_What this task involves_: The expected result is a word-for-word copy of the entries, minus any pictures.

• • • •

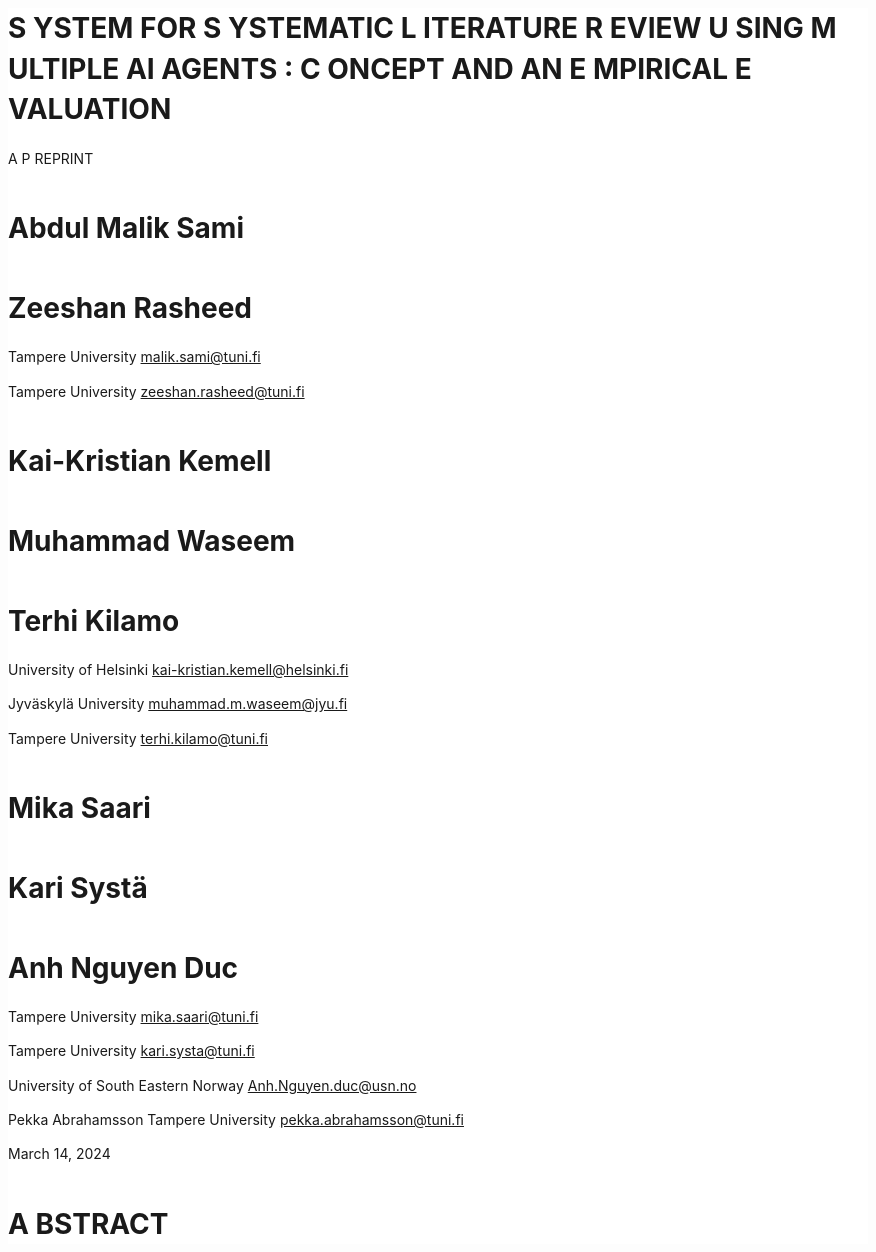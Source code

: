 # S YSTEM FOR  S YSTEMATIC  L ITERATURE  R EVIEW  U SING M ULTIPLE  AI  AGENTS : C ONCEPT AND AN  E MPIRICAL E VALUATION  

A P REPRINT  

# Abdul Malik Sami  

# Zeeshan Rasheed  

Tampere University malik.sami@tuni.fi  

Tampere University zeeshan.rasheed@tuni.fi  

# Kai-Kristian Kemell  

# Muhammad Waseem  

# Terhi Kilamo  

University of Helsinki kai-kristian.kemell@helsinki.fi  

Jyväskylä University muhammad.m.waseem@jyu.fi  

Tampere University terhi.kilamo@tuni.fi  

# Mika Saari  

# Kari Systä  

# Anh Nguyen Duc  

Tampere University mika.saari@tuni.fi  

Tampere University kari.systa@tuni.fi  

University of South Eastern Norway Anh.Nguyen.duc@usn.no  

Pekka Abrahamsson Tampere University pekka.abrahamsson@tuni.fi  

March 14, 2024  

# A BSTRACT  
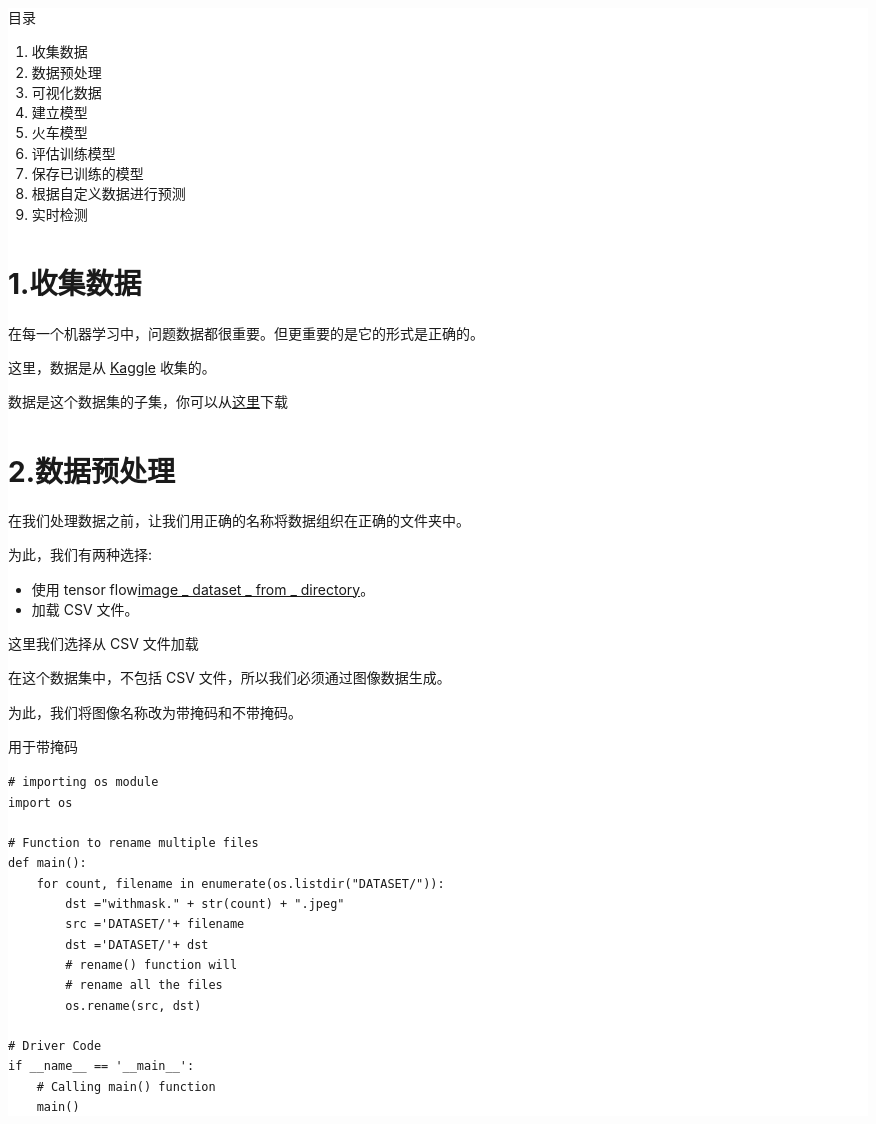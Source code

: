 目录

1.  收集数据
2.  数据预处理
3.  可视化数据
4.  建立模型
5.  火车模型
6.  评估训练模型
7.  保存已训练的模型
8.  根据自定义数据进行预测
9.  实时检测

# 1.收集数据

在每一个机器学习中，问题数据都很重要。但更重要的是它的形式是正确的。

这里，数据是从 [Kaggle](https://www.kaggle.com/andrewmvd/face-mask-detection) 收集的。

数据是这个数据集的子集，你可以从[这里](https://drive.google.com/drive/folders/1n8AXQ8wEKWH6nx8Vz-dxLbPQzz5qerPq?usp=sharing)下载

# 2.数据预处理

在我们处理数据之前，让我们用正确的名称将数据组织在正确的文件夹中。

为此，我们有两种选择:

*   使用 tensor flow[image _ dataset _ from _ directory](https://www.tensorflow.org/api_docs/python/tf/keras/preprocessing/image_dataset_from_directory)。
*   加载 CSV 文件。

这里我们选择从 CSV 文件加载

在这个数据集中，不包括 CSV 文件，所以我们必须通过图像数据生成。

为此，我们将图像名称改为带掩码和不带掩码。

用于带掩码

```
# importing os module 
import os 

# Function to rename multiple files 
def main():
    for count, filename in enumerate(os.listdir("DATASET/")):
        dst ="withmask." + str(count) + ".jpeg"
        src ='DATASET/'+ filename 
        dst ='DATASET/'+ dst 
        # rename() function will
        # rename all the files 
        os.rename(src, dst) 

# Driver Code 
if __name__ == '__main__':
    # Calling main() function 
    main()
```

• • • •

_Written response_:
Source code

: # S YSTEM FOR  S YSTEMATIC  L ITERATURE  R EVIEW  U SING M ULTIPLE  AI  AGENTS : C ONCEPT AND AN  E MPIRICAL E VALUATION  

A P REPRINT  

# Abdul Malik Sami  

# Zeeshan Rasheed  

Tampere University malik.sami@tuni.fi  

Tampere University zeeshan.rasheed@tuni.fi  

# Kai-Kristian Kemell  

# Muhammad Waseem  

# Terhi Kilamo  

University of Helsinki kai-kristian.kemell@helsinki.fi  

Jyväskylä University muhammad.m.waseem@jyu.fi  

Tampere University terhi.kilamo@tuni.fi  

# Mika Saari  

# Kari Systä  

# Anh Nguyen Duc  

Tampere University mika.saari@tuni.fi  

Tampere University kari.systa@tuni.fi  

University of South Eastern Norway Anh.Nguyen.duc@usn.no  

Pekka Abrahamsson Tampere University pekka.abrahamsson@tuni.fi  

March 14, 2024  

# A BSTRACT  
Source code

: 目录

1.  收集数据
2.  数据预处理
3.  可视化数据
4.  建立模型
5.  火车模型
6.  评估训练模型
7.  保存已训练的模型
8.  根据自定义数据进行预测
9.  实时检测

# 1.收集数据

在每一个机器学习中，问题数据都很重要。但更重要的是它的形式是正确的。

这里，数据是从 [Kaggle](https://www.kaggle.com/andrewmvd/face-mask-detection) 收集的。

数据是这个数据集的子集，你可以从[这里](https://drive.google.com/drive/folders/1n8AXQ8wEKWH6nx8Vz-dxLbPQzz5qerPq?usp=sharing)下载

# 2.数据预处理

在我们处理数据之前，让我们用正确的名称将数据组织在正确的文件夹中。

为此，我们有两种选择:

*   使用 tensor flow[image _ dataset _ from _ directory](https://www.tensorflow.org/api_docs/python/tf/keras/preprocessing/image_dataset_from_directory)。
*   加载 CSV 文件。

这里我们选择从 CSV 文件加载

在这个数据集中，不包括 CSV 文件，所以我们必须通过图像数据生成。

为此，我们将图像名称改为带掩码和不带掩码。

用于带掩码

```
# importing os module 
import os 

# Function to rename multiple files 
def main():
    for count, filename in enumerate(os.listdir("DATASET/")):
        dst ="withmask." + str(count) + ".jpeg"
        src ='DATASET/'+ filename 
        dst ='DATASET/'+ dst 
        # rename() function will
        # rename all the files 
        os.rename(src, dst) 

# Driver Code 
if __name__ == '__main__':
    # Calling main() function 
    main()
```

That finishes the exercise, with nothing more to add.